Plain-text document sources
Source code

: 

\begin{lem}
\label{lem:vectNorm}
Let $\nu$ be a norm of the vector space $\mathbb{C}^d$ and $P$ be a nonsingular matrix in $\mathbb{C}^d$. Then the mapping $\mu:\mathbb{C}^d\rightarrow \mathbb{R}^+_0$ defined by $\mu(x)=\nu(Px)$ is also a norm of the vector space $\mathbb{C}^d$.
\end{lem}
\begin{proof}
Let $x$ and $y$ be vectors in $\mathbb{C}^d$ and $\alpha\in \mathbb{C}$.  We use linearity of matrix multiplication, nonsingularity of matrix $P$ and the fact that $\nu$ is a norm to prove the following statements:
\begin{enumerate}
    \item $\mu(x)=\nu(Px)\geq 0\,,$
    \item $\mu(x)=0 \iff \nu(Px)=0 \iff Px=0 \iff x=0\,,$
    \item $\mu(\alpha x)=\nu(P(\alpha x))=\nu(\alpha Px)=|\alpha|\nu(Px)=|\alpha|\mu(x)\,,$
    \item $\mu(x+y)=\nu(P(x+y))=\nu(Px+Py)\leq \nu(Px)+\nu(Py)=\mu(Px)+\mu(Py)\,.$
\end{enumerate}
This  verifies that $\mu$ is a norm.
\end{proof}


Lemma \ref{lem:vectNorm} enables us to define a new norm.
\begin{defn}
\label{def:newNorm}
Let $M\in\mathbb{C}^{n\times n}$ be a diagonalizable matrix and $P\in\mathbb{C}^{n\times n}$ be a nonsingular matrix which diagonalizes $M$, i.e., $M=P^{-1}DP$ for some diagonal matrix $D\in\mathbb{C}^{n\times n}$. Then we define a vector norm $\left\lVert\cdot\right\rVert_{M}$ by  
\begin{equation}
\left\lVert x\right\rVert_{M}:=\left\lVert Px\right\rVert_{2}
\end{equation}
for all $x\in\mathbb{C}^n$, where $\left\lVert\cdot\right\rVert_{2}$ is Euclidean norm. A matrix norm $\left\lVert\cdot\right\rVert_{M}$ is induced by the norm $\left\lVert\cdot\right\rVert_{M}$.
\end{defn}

==

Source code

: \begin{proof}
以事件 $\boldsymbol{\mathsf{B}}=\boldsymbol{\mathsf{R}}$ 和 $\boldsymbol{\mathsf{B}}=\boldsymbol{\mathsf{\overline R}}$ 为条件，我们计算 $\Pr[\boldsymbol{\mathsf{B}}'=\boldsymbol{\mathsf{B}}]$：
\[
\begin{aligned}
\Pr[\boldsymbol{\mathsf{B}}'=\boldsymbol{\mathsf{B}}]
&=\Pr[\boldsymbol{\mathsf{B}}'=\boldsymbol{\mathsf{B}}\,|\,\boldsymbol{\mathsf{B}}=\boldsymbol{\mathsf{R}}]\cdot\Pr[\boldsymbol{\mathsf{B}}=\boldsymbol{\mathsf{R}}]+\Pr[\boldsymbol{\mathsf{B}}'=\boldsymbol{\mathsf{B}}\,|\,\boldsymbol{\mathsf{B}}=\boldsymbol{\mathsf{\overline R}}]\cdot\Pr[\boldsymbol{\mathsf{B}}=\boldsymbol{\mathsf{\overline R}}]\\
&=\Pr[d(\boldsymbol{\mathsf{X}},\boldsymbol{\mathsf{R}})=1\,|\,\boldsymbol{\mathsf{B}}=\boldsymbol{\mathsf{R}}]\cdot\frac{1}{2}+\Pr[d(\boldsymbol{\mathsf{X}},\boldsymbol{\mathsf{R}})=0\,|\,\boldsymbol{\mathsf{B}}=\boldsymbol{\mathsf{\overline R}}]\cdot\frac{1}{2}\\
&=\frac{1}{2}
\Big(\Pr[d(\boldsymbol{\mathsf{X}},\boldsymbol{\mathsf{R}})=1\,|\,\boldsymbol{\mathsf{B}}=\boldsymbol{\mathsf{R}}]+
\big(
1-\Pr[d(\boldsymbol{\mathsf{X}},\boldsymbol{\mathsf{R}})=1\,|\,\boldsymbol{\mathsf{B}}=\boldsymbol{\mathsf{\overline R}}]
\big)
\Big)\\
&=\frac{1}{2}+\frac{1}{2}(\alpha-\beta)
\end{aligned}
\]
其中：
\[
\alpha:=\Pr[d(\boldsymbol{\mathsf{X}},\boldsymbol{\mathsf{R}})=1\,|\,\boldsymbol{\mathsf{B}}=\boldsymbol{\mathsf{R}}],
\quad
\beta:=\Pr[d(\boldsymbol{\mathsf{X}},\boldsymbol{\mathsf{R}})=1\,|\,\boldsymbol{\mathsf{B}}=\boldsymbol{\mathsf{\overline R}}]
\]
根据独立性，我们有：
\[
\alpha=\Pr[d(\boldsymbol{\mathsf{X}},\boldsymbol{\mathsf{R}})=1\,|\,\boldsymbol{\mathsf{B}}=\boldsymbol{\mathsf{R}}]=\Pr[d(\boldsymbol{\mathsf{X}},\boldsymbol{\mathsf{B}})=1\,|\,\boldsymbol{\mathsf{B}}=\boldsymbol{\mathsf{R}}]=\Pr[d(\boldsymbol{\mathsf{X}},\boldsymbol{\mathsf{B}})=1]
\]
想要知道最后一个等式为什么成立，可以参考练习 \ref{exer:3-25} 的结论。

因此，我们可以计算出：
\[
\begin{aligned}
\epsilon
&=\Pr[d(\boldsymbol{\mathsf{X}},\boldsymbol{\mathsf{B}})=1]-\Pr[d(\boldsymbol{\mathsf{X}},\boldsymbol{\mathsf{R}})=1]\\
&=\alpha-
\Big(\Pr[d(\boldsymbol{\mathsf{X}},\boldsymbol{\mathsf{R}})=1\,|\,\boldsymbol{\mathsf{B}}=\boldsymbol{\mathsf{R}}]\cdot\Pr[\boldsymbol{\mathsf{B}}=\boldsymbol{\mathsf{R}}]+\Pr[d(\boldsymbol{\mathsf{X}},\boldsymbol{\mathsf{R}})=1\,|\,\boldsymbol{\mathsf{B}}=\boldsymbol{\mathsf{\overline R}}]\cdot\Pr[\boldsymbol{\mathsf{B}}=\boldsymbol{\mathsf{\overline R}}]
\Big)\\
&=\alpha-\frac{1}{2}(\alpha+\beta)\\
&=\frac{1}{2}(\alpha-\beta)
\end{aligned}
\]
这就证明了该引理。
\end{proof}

--

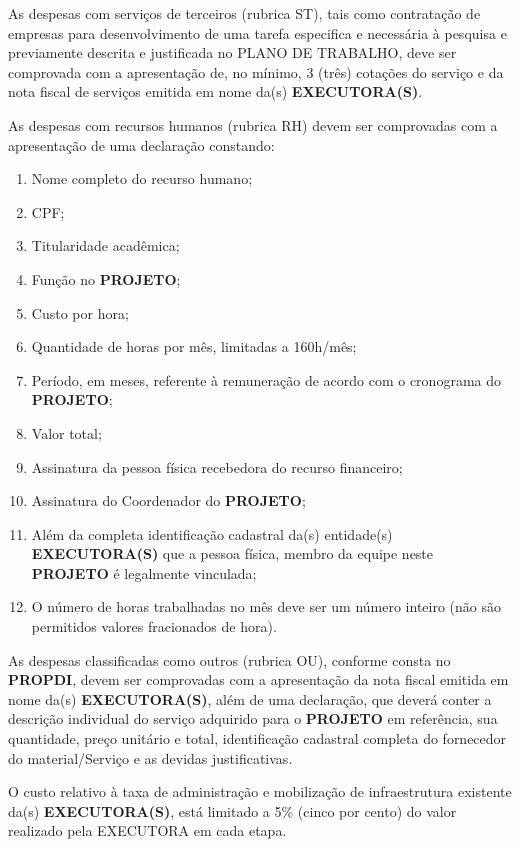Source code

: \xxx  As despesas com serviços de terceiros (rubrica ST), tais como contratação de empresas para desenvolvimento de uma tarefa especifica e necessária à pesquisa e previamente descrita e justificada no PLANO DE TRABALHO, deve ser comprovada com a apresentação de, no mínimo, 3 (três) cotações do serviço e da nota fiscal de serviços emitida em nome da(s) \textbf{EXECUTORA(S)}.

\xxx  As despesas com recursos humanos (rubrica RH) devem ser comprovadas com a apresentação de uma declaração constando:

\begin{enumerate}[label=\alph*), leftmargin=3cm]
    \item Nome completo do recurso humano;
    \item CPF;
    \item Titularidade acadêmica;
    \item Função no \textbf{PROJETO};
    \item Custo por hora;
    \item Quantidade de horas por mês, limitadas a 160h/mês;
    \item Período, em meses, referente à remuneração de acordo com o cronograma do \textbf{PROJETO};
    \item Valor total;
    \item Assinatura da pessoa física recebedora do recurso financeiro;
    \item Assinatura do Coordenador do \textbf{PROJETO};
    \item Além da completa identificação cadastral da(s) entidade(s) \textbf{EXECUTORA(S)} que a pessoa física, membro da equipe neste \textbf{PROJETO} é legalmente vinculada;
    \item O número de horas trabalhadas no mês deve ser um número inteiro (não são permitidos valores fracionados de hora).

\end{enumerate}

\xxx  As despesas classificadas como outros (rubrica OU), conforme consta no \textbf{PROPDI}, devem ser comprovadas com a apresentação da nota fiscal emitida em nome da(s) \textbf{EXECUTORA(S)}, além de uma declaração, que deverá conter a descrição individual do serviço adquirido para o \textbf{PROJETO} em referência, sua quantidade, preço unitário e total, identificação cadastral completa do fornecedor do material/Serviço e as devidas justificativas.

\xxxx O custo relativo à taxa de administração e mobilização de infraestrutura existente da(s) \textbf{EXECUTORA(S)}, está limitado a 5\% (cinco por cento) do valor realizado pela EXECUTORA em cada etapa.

Prompt
What are the lines of the data above that include the string "vectNorm"? Copy them.

Task answer
\label{lem:vectNorm}
Lemma \ref{lem:vectNorm} enables us to define a new norm.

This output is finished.